## TRY IT
When you reach the line containing "Ultra-Fuzzy Bath Mat", begin copying, and keep copying each line exactly until the listing ends.

::: INPUT DATA

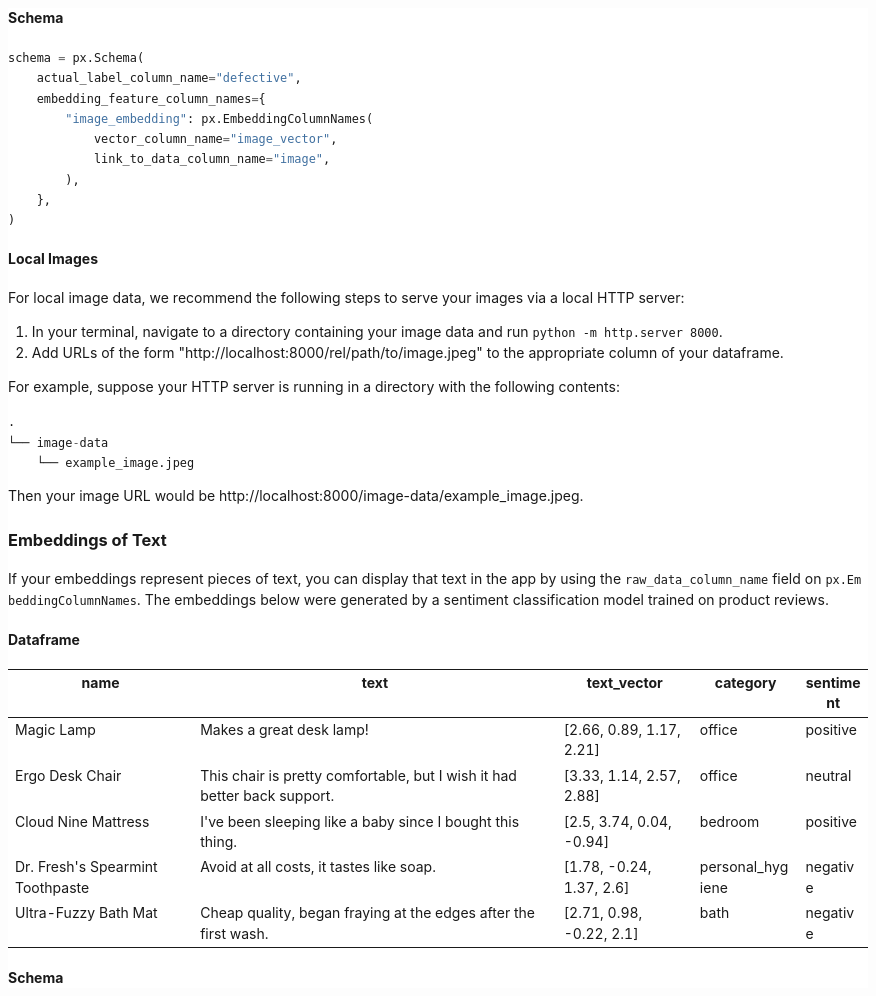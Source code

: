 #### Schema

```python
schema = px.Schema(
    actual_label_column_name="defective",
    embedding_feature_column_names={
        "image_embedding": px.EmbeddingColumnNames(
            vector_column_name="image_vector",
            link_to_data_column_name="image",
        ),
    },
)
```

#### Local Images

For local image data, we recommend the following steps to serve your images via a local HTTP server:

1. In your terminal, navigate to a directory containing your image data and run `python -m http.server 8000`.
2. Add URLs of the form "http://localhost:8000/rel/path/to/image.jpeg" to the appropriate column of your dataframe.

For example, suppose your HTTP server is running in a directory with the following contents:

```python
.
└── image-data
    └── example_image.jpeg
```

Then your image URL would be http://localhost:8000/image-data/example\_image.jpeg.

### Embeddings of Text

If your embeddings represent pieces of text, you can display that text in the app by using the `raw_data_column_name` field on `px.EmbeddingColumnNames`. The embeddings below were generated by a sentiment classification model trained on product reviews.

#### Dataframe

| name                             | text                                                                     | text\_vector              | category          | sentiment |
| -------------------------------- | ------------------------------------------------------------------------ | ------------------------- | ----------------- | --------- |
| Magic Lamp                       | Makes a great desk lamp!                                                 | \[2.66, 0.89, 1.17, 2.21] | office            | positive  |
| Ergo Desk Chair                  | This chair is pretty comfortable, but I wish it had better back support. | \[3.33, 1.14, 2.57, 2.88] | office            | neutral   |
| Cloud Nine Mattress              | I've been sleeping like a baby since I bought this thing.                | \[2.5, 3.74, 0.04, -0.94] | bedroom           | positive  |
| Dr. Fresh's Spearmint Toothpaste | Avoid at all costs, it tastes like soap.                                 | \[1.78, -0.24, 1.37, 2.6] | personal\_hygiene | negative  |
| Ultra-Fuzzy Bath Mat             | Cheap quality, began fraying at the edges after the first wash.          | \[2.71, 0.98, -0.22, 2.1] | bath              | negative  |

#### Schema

::::::

## ANSWER SECTION
| Ultra-Fuzzy Bath Mat             | Cheap quality, began fraying at the edges after the first wash.          | \[2.71, 0.98, -0.22, 2.1] | bath              | negative  |

#### Schema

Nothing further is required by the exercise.